August 1 was set to be the day the government finally gave up its three-year battle against Defense Distributed (DefDist) and the First Amendment. That what would have been the case were it not for a partisan group of state attorneys general and U.S. District Judge Robert Lasnik.
Before we get to Judge Lasnik’s order and how wrong it is, some background is in order.
In 2013, Defense Distributed published files to print their “liberator” pistol—named after the pistol dropped by US bombers to resistants in Nazi-occupied Europe—on its website, DefCad.org. DefCad served as a repository of weapons related files of various types. The website hosted everything from literal blueprints, to Computer Aided Design (CAD) files, to StereoLitho (STL) and Wavefront (OBJ) files useful in 3D printing.
Two years later, the State Department forced DefDist to remove all weapons-related files from its website under a tortured interpretation of an obscure cold war-era law concerning the export of “defense articles.” DefDist sued, arguing that this interpretation worked an unconstitutional prior restraint on speech. After a long battle over a preliminary injunction—which Cato supported with an amicus brief—the Department of Justice decided to settle, paying DefDist’s legal fees and waiving its prior restraint order. As part of the settlement, the government would clarify that the United States Munitions List (USML) did not prevent the distribution of digital blueprints, and issue a letter to defendants advising that the files at issue are approved for distribution. This was to take effect August 1.
On July 30, nine state attorneys general filed a lawsuit against the State Department seeking to block the settlement. The scattershot suit raised all manner of issues, including persistently conflating downloading files with the actual production of illegal “undetectable” firearms. It alleged that the government—in settling with DefDist after having clearly violated their First Amendment—failed to follow protocol in their “modification” of the USML.
The attorneys general filed an emergency motion for a temporary restraining order (TRO)—an extreme legal mechanism reserved for cases showing a likelihood of irreparable harm—barring the government from moving forward with the settlement. Even though the files at issue have been easily available on the internet for years, Judge Lasnik still found that the plaintiffs proved that “irreparable harm” would follow in the absence of the TRO.
In support of this ruling, Judge Lasnik wrote that “[a] side effect of the USML has been to make it more difficult to locate and download instructions for the manufacture of plastic firearms. If an injunction is not issued…the proliferation of these firearms will have many of the negative impacts on a state level that the federal government once feared.”

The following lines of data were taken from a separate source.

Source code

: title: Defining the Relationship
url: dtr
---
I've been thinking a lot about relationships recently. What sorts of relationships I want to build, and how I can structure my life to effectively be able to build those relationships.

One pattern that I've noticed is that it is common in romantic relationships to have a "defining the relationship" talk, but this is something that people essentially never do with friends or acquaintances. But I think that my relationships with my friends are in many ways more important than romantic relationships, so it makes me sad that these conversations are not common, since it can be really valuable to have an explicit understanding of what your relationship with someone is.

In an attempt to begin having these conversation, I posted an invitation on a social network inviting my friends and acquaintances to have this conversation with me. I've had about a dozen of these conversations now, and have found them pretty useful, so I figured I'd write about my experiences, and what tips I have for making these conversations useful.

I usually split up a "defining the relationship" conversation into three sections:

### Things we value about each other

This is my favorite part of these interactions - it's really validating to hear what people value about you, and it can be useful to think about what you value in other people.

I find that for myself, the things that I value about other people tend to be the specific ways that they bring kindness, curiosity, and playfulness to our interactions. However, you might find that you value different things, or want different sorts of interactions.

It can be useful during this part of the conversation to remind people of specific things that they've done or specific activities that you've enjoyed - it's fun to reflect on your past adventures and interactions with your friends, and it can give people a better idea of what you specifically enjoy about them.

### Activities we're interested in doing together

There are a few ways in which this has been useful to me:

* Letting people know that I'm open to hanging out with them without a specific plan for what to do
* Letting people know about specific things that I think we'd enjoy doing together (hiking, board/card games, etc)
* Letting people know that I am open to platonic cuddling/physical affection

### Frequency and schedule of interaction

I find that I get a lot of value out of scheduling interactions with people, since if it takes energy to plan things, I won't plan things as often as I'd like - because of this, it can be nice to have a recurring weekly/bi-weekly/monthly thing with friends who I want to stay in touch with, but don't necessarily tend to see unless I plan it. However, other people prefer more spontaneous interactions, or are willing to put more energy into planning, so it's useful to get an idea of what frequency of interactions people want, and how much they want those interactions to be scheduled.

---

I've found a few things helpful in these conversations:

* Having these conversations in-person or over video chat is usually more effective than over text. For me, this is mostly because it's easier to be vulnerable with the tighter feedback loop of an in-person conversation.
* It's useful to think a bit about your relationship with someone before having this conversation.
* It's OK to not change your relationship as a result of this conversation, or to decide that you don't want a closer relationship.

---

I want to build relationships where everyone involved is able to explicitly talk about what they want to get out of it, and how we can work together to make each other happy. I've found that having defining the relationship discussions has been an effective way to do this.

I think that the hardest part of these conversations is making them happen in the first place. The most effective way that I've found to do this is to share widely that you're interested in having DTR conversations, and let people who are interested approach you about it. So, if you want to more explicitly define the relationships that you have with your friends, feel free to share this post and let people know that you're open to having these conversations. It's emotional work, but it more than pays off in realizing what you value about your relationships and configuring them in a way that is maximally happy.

Judge Lasnik, and the attorneys general before him, has proved unable to sever the concept of a gun’s blueprint from the gun itself.
To say the least, that conclusion is rife with problems.
For one thing, the USML never actually covered the drawings DefDist sought to make available. The language at issue, cited by the court, includes in “defense articles” information “required for the design, development, [and] production” of firearms. This incredibly broad language, which also includes information on the “maintenance and repair” of firearms, might reasonably be read to include blueprints. It might also reasonably be read to include owners manuals and boy scout handbooks—except it doesn’t. In a later section, the statute specifically exempts all information “in the public domain.” Which includes all information available to the public through “public release in any form.”
This gets to the next point about gun blueprints: they are nothing more than information. Judge Lasnik, and the attorneys general before him, has proved unable to sever the concept of a gun’s blueprint from the gun itself. Compare this to our treatment of patents, which require enough information to be disclosed to enable the common mechanic to use the device without undue experimentation. There are thousands upon thousands of weapon-related patents in the public record, with detailed descriptions on their use and function. Would the attorneys general here find the government’s centuries old practice of publicizing gun patent disclosures to cause “irreparable harm” because someone might use the information to build an illegal gun? We should think not, but in the Ninth Circuit, one can never be too sure.
To put it another way, if any readers are fans of “Breaking Bad,” you might be pleased to know that publishing or downloading Walter White’s meth recipe—were it a real thing—would be fully protected by the First Amendment, even if following the recipe to create the Blue Sky product would land you in the pokey.
The order’s obsession with “undetectable guns” is particularly ludicrous. For one, there is no claim that any of the files actually presents a firearm that would be “undetectable” if built according to instructions. The order instead speaks of designs that can be “modified” to be undetectable. There could be no crime in disseminating information that might be “modified” to help do something illegal. If we follow this logic, the sentence “cut barrel aft of sixteen inches” would be similarly regulable if applied to a shotgun. Sawn-off shotguns are illegal, but standard shotguns and hacksaws are not. The crime occurs when the illegal act of sawing the barrel is committed, not before.
What Judge Lasnik misses is that the government cannot censor a design alone—at least not while abiding by the Constitution.